**Exercise brief**:
In the entries that follow, find the word "Lordship" and report each line it is on.

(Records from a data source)
☆ ☆ ☆

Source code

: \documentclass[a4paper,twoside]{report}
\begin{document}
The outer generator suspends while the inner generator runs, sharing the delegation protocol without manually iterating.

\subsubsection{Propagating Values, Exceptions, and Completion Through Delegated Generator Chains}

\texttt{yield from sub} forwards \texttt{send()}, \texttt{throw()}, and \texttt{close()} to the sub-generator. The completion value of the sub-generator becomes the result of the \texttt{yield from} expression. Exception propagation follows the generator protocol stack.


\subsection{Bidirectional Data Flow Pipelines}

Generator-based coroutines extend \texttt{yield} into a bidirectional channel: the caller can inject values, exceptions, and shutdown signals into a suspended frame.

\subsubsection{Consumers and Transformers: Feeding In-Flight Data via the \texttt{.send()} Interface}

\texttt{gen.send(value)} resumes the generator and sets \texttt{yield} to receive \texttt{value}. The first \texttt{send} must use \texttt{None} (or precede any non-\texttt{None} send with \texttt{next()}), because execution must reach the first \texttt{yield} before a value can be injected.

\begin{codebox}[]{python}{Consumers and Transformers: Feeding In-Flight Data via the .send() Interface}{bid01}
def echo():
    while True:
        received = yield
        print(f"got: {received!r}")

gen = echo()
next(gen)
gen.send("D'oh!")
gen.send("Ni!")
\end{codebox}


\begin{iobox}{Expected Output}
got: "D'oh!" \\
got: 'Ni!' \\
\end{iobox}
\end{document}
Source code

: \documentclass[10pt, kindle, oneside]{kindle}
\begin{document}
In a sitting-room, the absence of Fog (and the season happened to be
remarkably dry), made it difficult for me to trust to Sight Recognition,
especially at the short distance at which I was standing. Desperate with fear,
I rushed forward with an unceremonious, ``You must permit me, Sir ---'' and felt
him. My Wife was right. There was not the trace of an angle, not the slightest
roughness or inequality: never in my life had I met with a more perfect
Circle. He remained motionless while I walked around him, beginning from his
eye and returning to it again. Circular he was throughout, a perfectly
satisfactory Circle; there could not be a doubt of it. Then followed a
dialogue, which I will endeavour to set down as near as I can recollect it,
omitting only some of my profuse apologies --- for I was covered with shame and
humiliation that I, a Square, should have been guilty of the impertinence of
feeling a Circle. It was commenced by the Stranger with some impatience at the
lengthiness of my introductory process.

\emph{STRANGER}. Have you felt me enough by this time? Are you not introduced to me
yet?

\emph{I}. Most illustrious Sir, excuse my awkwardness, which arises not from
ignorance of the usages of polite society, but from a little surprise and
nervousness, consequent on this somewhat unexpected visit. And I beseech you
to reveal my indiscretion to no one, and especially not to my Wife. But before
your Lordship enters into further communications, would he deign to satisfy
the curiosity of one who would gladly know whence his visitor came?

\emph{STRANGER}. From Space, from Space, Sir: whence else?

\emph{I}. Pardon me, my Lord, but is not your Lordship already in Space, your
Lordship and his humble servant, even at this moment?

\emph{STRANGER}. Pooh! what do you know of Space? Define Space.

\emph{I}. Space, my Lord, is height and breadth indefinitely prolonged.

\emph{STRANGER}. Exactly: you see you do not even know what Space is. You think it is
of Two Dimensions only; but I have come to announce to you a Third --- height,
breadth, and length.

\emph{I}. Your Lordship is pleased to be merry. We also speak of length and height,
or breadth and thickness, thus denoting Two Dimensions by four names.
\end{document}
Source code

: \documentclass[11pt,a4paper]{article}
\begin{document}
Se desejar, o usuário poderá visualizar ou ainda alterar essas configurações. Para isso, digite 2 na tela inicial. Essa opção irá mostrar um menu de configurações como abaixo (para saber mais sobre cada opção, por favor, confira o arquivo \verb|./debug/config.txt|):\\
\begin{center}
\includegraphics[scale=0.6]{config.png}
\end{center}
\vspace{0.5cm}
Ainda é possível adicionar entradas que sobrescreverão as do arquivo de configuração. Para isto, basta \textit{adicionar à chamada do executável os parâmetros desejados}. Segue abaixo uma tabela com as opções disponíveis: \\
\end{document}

☆ ☆ ☆

**Your response**:
your Lordship enters into further communications, would he deign to satisfy
\emph{I}. Pardon me, my Lord, but is not your Lordship already in Space, your
Lordship and his humble servant, even at this moment?
\emph{I}. Your Lordship is pleased to be merry. We also speak of length and height,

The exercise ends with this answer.